Last week I mentioned that I had gotten Silks from the library. It is pretty much what I expected: classic Dick Francis, first-person, fairly suspenseful, with a steeplechase tie-in. What I didn't know is that "silks", as well as referring to the colors worn by a jockey, is also a slang term for Queen's Counselors, the specially qualified barristers (lawyers) who plead high-profile cases in British court. Read it and find out the connection!
What I really want to talk about today, though, is the sci-fi series I've been working through, the Foreigner books by C.J. Cherryh. This is my second time through, and I liked them enough the first time to buy a few of them in hardback as they came out, rather than waiting for the paperback or the library copy (although I now have a great system with the library that I'll talk about another time.) Each book has a single word title, beginning with #1 Foreigner and ending with #9 Deliverer. They are sort of a trilogy of trilogies, though I think you could read them out of order and still enjoy them.
The books center around the planet of the atevi, an alien race much taller than humans, with black* skin and golden cat-like eyes. A human colony ship, due to a computer error, lost its way and has no idea how to return to Earth. The nearest hospitable planet belongs to the atevi.
You may think you know where this is going, but that's all really just back story. The main character in all the books is Bren Cameron, the paidhi-aiji, that is, the official human translator from and to the atevi. After some years of peaceful-seeming cooperation, it became clear that humans and atevi were hard-wired to think in vastly different ways, so in order to keep peace and prevent serious and deadly misunderstandings, both races agreed to live separately and have only one very specially educated paidhi. Bren lives several hundred years into that system.
Roger and I both love these books, and in a discussion not long after I restarted the series, we decided that that is mostly because the books deal with true communication.
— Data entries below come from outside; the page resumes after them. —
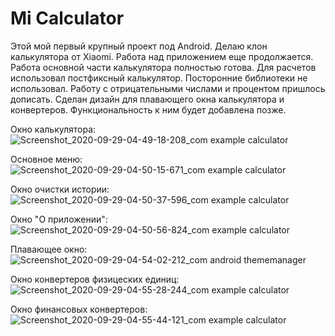 # Mi Calculator
Этой мой первый крупный проект под Android. 
Делаю клон калькулятора от Xiaomi.
Работа над приложением еще продолжается. 
Работа основной части калькулятора полностью готова. 
Для расчетов использовал постфиксный калькулятор. Посторонние библиотеки не использовал.
Работу с отрицательными числами и процентом пришлось дописать.
Сделан дизайн для плавающего окна калькулятора и конвертеров. 
Функциональность к ним будет добавлена позже.

Окно калькулятора:
![Screenshot_2020-09-29-04-49-18-208_com example calculator](https://user-images.githubusercontent.com/71913328/94504514-9e643900-0211-11eb-81ff-d0cbecf0d1a7.jpg)

Основное меню:
![Screenshot_2020-09-29-04-50-15-671_com example calculator](https://user-images.githubusercontent.com/71913328/94504541-ae7c1880-0211-11eb-9614-ef26ed68f08a.jpg)

Окно очистки истории:
![Screenshot_2020-09-29-04-50-37-596_com example calculator](https://user-images.githubusercontent.com/71913328/94504623-e2efd480-0211-11eb-9465-2cfa7fb762b4.jpg)

Окно "О приложении":
![Screenshot_2020-09-29-04-50-56-824_com example calculator](https://user-images.githubusercontent.com/71913328/94504625-e3886b00-0211-11eb-9500-217cb57b90d2.jpg)

Плавающее окно:
![Screenshot_2020-09-29-04-54-02-212_com android thememanager](https://user-images.githubusercontent.com/71913328/94504626-e3886b00-0211-11eb-8bf3-5bda71641b2d.jpg)

Окно конвертеров физицеских единиц:
![Screenshot_2020-09-29-04-55-28-244_com example calculator](https://user-images.githubusercontent.com/71913328/94504628-e4210180-0211-11eb-9bb1-2bfa429c8304.jpg)

Окно финансовых конвертеров:
![Screenshot_2020-09-29-04-55-44-121_com example calculator](https://user-images.githubusercontent.com/71913328/94504629-e4210180-0211-11eb-8349-e8f83a665225.jpg)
A great many events happen throughout these books, but the whole point of the series is the work required to make sure that all parties understand them in the same way. Highly recommended!
* That's black like coal or asphalt, not the African "black". The books have human characters of all races and ethnicities. Unfortunately, nobody told the cover illustrator for books 7 and 8. Definitely don't judge these books by their covers!